Here are some highlights from a 2005 column by Dennis Prager:
* …Jews (outside of Israel) are indeed overwhelmingly liberal and disproportionately left of liberal as well.
* Most Jews are frightened by anything that connotes right-wing—such as the words “right-wing” and “conservative.”
* Liberal Jews fear most religion. They identify religion—especially fundamentalist religion and especially Christianity—with anti-Semitism.
* Despite their secularism, Jews may be the most religious ethnic group in the world. The problem is that their religion is rarely Judaism; rather it is every “ism” of the Left. These include liberalism, socialism, feminism, Marxism and environmentalism. Jews involved in these movements believe in them with the same ideological fervor and same suspension of critical reason with which many religious people believe in their religion.

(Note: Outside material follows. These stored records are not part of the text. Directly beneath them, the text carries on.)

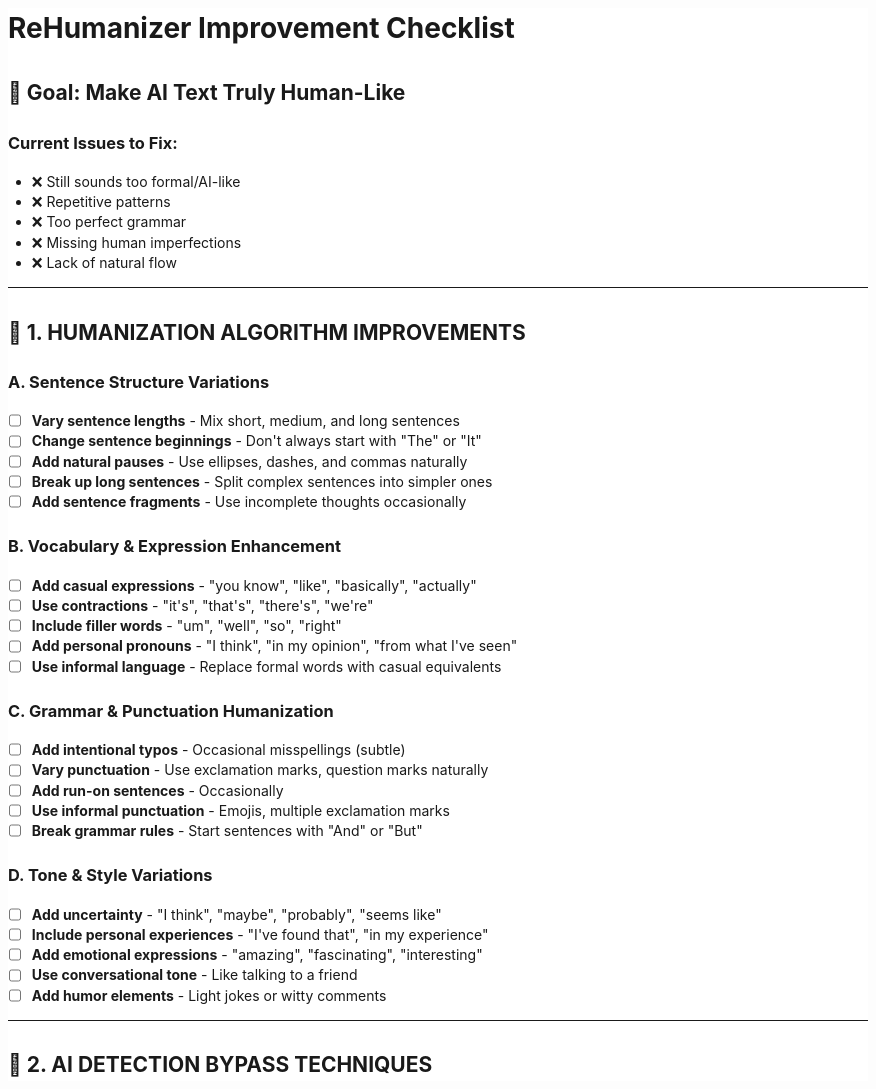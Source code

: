 # ReHumanizer Improvement Checklist

## 🎯 **Goal: Make AI Text Truly Human-Like**

### **Current Issues to Fix:**
- ❌ Still sounds too formal/AI-like
- ❌ Repetitive patterns
- ❌ Too perfect grammar
- ❌ Missing human imperfections
- ❌ Lack of natural flow

---

## 📝 **1. HUMANIZATION ALGORITHM IMPROVEMENTS**

### **A. Sentence Structure Variations**
- [ ] **Vary sentence lengths** - Mix short, medium, and long sentences
- [ ] **Change sentence beginnings** - Don't always start with "The" or "It"
- [ ] **Add natural pauses** - Use ellipses, dashes, and commas naturally
- [ ] **Break up long sentences** - Split complex sentences into simpler ones
- [ ] **Add sentence fragments** - Use incomplete thoughts occasionally

### **B. Vocabulary & Expression Enhancement**
- [ ] **Add casual expressions** - "you know", "like", "basically", "actually"
- [ ] **Use contractions** - "it's", "that's", "there's", "we're"
- [ ] **Include filler words** - "um", "well", "so", "right"
- [ ] **Add personal pronouns** - "I think", "in my opinion", "from what I've seen"
- [ ] **Use informal language** - Replace formal words with casual equivalents

### **C. Grammar & Punctuation Humanization**
- [ ] **Add intentional typos** - Occasional misspellings (subtle)
- [ ] **Vary punctuation** - Use exclamation marks, question marks naturally
- [ ] **Add run-on sentences** - Occasionally
- [ ] **Use informal punctuation** - Emojis, multiple exclamation marks
- [ ] **Break grammar rules** - Start sentences with "And" or "But"

### **D. Tone & Style Variations**
- [ ] **Add uncertainty** - "I think", "maybe", "probably", "seems like"
- [ ] **Include personal experiences** - "I've found that", "in my experience"
- [ ] **Add emotional expressions** - "amazing", "fascinating", "interesting"
- [ ] **Use conversational tone** - Like talking to a friend
- [ ] **Add humor elements** - Light jokes or witty comments

---

## 🧠 **2. AI DETECTION BYPASS TECHNIQUES**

* The Jews’ religious fervor emanates from the origins of the Jewish people as a religious people elected by God to help guide humanity to a better future. Of course, the original intent was to bring humanity to ethical monotheism, God-based universal moral standards, not to secular liberalism or to feminism or to socialism. Leftist Jews have simply secularized their religious calling.
* Liberal Jews fear nationalism. The birth of nationalism in Europe planted the secular seeds of the Holocaust (religious seeds had been planted by some early and medieval Church teachings and reinforced by Martin Luther). European nationalists welcomed all national identities except the Jews’. That is a major reason so many Jews identify primarily as “world citizens”; they have contempt for nationalism and believe that strong national identities, even in America, will exclude them.
Lawrence Auster, a Jew who converted to Christianity in adulthood, wrote:
So, according to Prager, Jews are overwhelmingly left-liberal, and they are devoted to leftism as to a religion. Further, these liberal-left Jews, comprising the overwhelming majority of Jews, are “frightened” of conservatism, they “fear” most religion, they identify religion and especially Christianity with anti-Semitism, and they “fear” nationalism, seeing it as the source of the Holocaust.
I have never written or even imagined such a sweeping criticism of Jews. My approach has always been, let’s look at the Jewish tendencies to leftism and anti-nationalism as correctable behaviors. If the American majority started to act like the “adult” again, the Jews, the “angry adolescent” in this scenario, would shape up, since the Jews are at bottom rational people and members of Western civilization.
But in Prager’s portrait, the Jewish problem is more deeply entrenched. As Prager describes it, the overwhelming majority of Jews oppose, fear, and regard as evil everything that our society is based on: conservative values, free enterprise, religion, Christianity, even nationhood itself, and they are compelled to these anti-American views by what they see as their religion.
If Prager is correct, how should the rest of the American community regard and respond to Jews? I repeat my conviction that if other Americans began in a civilized but firm way to criticize these Jewish dispositions, that would force the Jews to pull back from their aggressive leftism. If the majority culture restored itself and its moral authority, then Jews would again become good members of it, as they had been prior to the shattering of the majority culture in the Sixties Revolution. Yet at the same time, honesty compels me to acknowledge that Prager’s article makes the problem of Jewish leftism seem more threatening, and harder to solve, than ever before.